───── Input records ─────

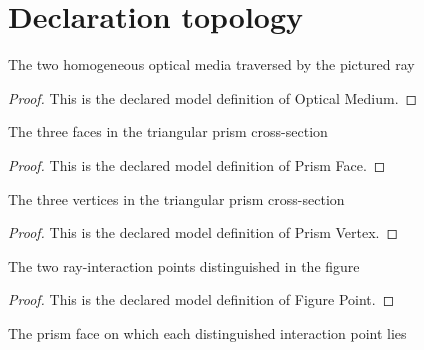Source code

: \section{Declaration topology}
\begin{definition}
  \label{def:physics:phyx-mini-0097:phyxminiproblems-problemphyxmini0097-opticalmedium}
  The two homogeneous optical media traversed by the pictured ray
\end{definition}
\begin{proof}
  This is the declared model definition of Optical Medium.
\end{proof}
\begin{definition}
  \label{def:physics:phyx-mini-0097:phyxminiproblems-problemphyxmini0097-prismface}
  The three faces in the triangular prism cross-section
\end{definition}
\begin{proof}
  This is the declared model definition of Prism Face.
\end{proof}
\begin{definition}
  \label{def:physics:phyx-mini-0097:phyxminiproblems-problemphyxmini0097-prismvertex}
  The three vertices in the triangular prism cross-section
\end{definition}
\begin{proof}
  This is the declared model definition of Prism Vertex.
\end{proof}
\begin{definition}
  \label{def:physics:phyx-mini-0097:phyxminiproblems-problemphyxmini0097-figurepoint}
  The two ray-interaction points distinguished in the figure
\end{definition}
\begin{proof}
  This is the declared model definition of Figure Point.
\end{proof}
\begin{definition}[face]
  \label{def:physics:phyx-mini-0097:phyxminiproblems-problemphyxmini0097-figurepoint-face}
  The prism face on which each distinguished interaction point lies
\end{definition}
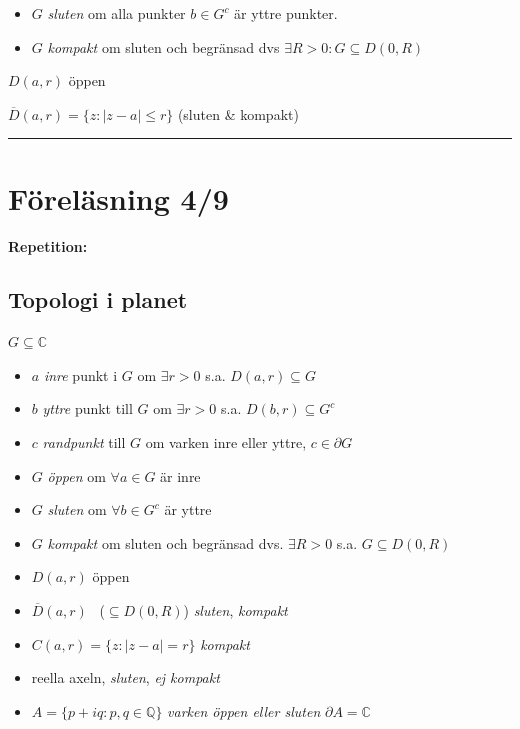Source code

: \begin{itemize}
  \item $G$ \emph{sluten} om alla punkter $b \in G^c$ är yttre punkter.
  \item $G$ \emph{kompakt} om sluten och begränsad dvs $\exists R > 0 : G \subseteq D(0, R)$
\end{itemize}

\begin{example}
$D(a, r)$ öppen

$\overline{D}(a, r) = \{z : |z - a| \le r\}$ \quad (sluten \& kompakt)
\end{example}

\noindent\rule{\linewidth}{0.4pt}

\section{Föreläsning 4/9}
\textcolor{red!70!black}{\textbf{Repetition:}}

\subsection{Topologi i planet}
$G \subseteq \mathbb{C}$
\begin{itemize}
  \item $a$ \emph{inre} punkt i $G$ om $\exists r > 0$ s.a. $D(a, r) \subseteq G$
  \item $b$ \emph{yttre} punkt till $G$ om $\exists r > 0$ s.a. $D(b, r) \subseteq G^c$
  \item $c$ \emph{randpunkt} till $G$ om varken inre eller yttre, $c \in \partial G$
  \item $G$ \emph{öppen} om $\forall a \in G$ är inre
  \item $G$ \emph{sluten} om $\forall b \in G^c$ är yttre
  \item $G$ \emph{kompakt} om sluten och begränsad dvs. $\exists R > 0$ s.a. $G \subseteq D(0, R)$
\end{itemize}

\begin{example}
\begin{itemize}
  \item $D(a, r)$ öppen
  \item $\overline{D}(a, r)$ \ ($\subseteq D(0, R)$) \emph{sluten}, \emph{kompakt}
  \item $C(a, r) = \{z : |z - a| = r\}$ \emph{kompakt}
  \item {} reella axeln, \emph{sluten}, \emph{ej kompakt}
  \item $A = \{p + iq : p, q \in \mathbb{Q}\}$ \emph{varken öppen eller sluten} \quad $\partial A = \mathbb{C}$
\end{itemize}
\end{example}

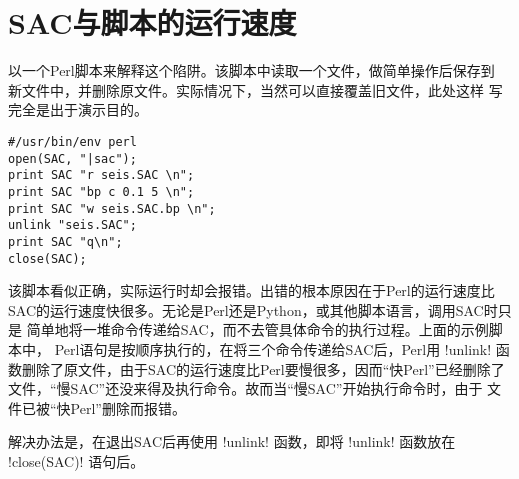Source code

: \section{SAC与脚本的运行速度}
以一个Perl脚本来解释这个陷阱。该脚本中读取一个文件，做简单操作后保存到
新文件中，并删除原文件。实际情况下，当然可以直接覆盖旧文件，此处这样
写完全是出于演示目的。
\begin{verbatim}
#/usr/bin/env perl
open(SAC, "|sac");
print SAC "r seis.SAC \n";
print SAC "bp c 0.1 5 \n";
print SAC "w seis.SAC.bp \n";
unlink "seis.SAC";
print SAC "q\n";
close(SAC);
\end{verbatim}
该脚本看似正确，实际运行时却会报错。出错的根本原因在于Perl的运行速度比
SAC的运行速度快很多。无论是Perl还是Python，或其他脚本语言，调用SAC时只是
简单地将一堆命令传递给SAC，而不去管具体命令的执行过程。上面的示例脚本中，
Perl语句是按顺序执行的，在将三个命令传递给SAC后，Perl用 !unlink!
函数删除了原文件，由于SAC的运行速度比Perl要慢很多，因而``快Perl''已经删除了
文件，``慢SAC''还没来得及执行命令。故而当``慢SAC''开始执行命令时，由于
文件已被``快Perl''删除而报错。

解决办法是，在退出SAC后再使用 !unlink! 函数，即将 !unlink!
函数放在 !close(SAC)! 语句后。
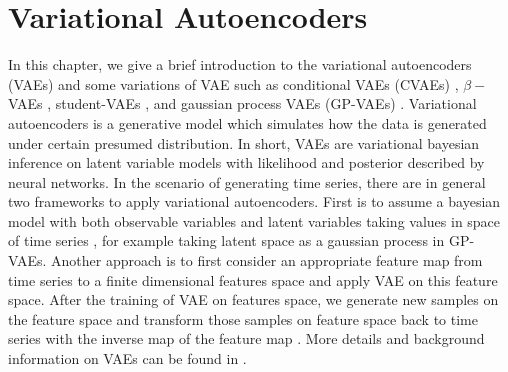 \documentclass[12pt]{report}
\theoremstyle{definition}
\theoremstyle{remark}
\begin{document}
  
\chapter{Variational Autoencoders}
In this chapter, we give a brief introduction to the variational autoencoders (VAEs) \cite{kingma2013auto} and some variations of VAE such as conditional VAEs (CVAEs) \cite{sohn2015learning}, $\beta-$VAEs \cite{higgins2016beta}, student-VAEs \cite{abiri2020variational}, and gaussian process VAEs (GP-VAEs) \cite{fortuin2020gp}. Variational autoencoders is a generative model which simulates how the data is generated under certain presumed distribution. In short, VAEs are variational bayesian inference on latent variable models with likelihood and posterior described by neural networks. In the scenario of generating time series, there are in general two frameworks to apply variational autoencoders. First is to assume a bayesian model with both observable variables and latent variables taking values in space of time series \cite{fortuin2020gp} \cite{toth2020seq2tens}, for example taking latent space as a gaussian process in GP-VAEs. Another approach is to first consider an appropriate feature map from time series to a finite dimensional features space and apply VAE on this feature space. After the training of VAE on features space, we generate new samples on the feature space and transform those samples on feature space back to time series with the inverse map of the feature map \cite{buehler2020data}. More details and background information on VAEs can be found in \cite{kingma2019introduction}.
\end{document}
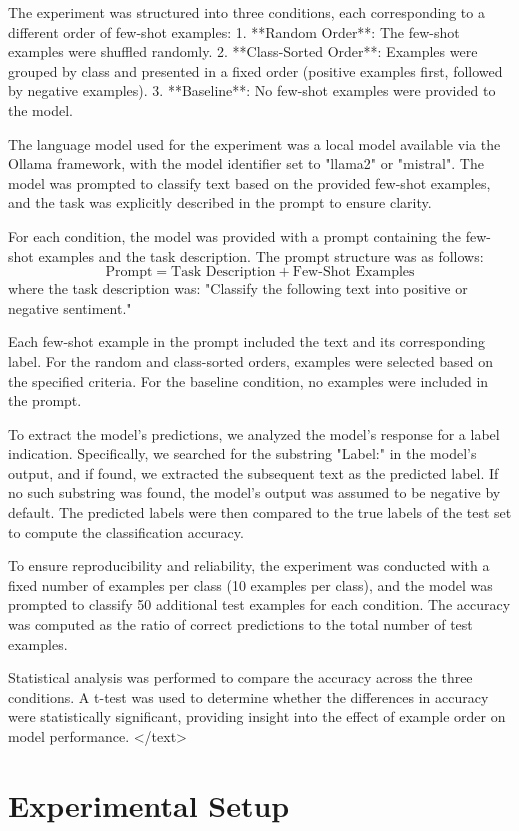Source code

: \documentclass{article}
\begin{document}
The experiment was structured into three conditions, each corresponding to a different order of few-shot examples:
1. **Random Order**: The few-shot examples were shuffled randomly.
2. **Class-Sorted Order**: Examples were grouped by class and presented in a fixed order (positive examples first, followed by negative examples).
3. **Baseline**: No few-shot examples were provided to the model.

The language model used for the experiment was a local model available via the Ollama framework, with the model identifier set to "llama2" or "mistral". The model was prompted to classify text based on the provided few-shot examples, and the task was explicitly described in the prompt to ensure clarity.

For each condition, the model was provided with a prompt containing the few-shot examples and the task description. The prompt structure was as follows:
$$
\text{Prompt} = \text{Task Description} + \text{Few-Shot Examples}
$$
where the task description was: "Classify the following text into positive or negative sentiment."

Each few-shot example in the prompt included the text and its corresponding label. For the random and class-sorted orders, examples were selected based on the specified criteria. For the baseline condition, no examples were included in the prompt.

To extract the model's predictions, we analyzed the model's response for a label indication. Specifically, we searched for the substring "Label:" in the model's output, and if found, we extracted the subsequent text as the predicted label. If no such substring was found, the model's output was assumed to be negative by default. The predicted labels were then compared to the true labels of the test set to compute the classification accuracy.

To ensure reproducibility and reliability, the experiment was conducted with a fixed number of examples per class (10 examples per class), and the model was prompted to classify 50 additional test examples for each condition. The accuracy was computed as the ratio of correct predictions to the total number of test examples.

Statistical analysis was performed to compare the accuracy across the three conditions. A t-test was used to determine whether the differences in accuracy were statistically significant, providing insight into the effect of example order on model performance.
</text>
\section{Experimental Setup}
\end{document}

─────

▶ [Exercise instructions]:
Could you count how many lines of the listing above contain the word "unlink" and give only that number?

▶ [Answer area]:
3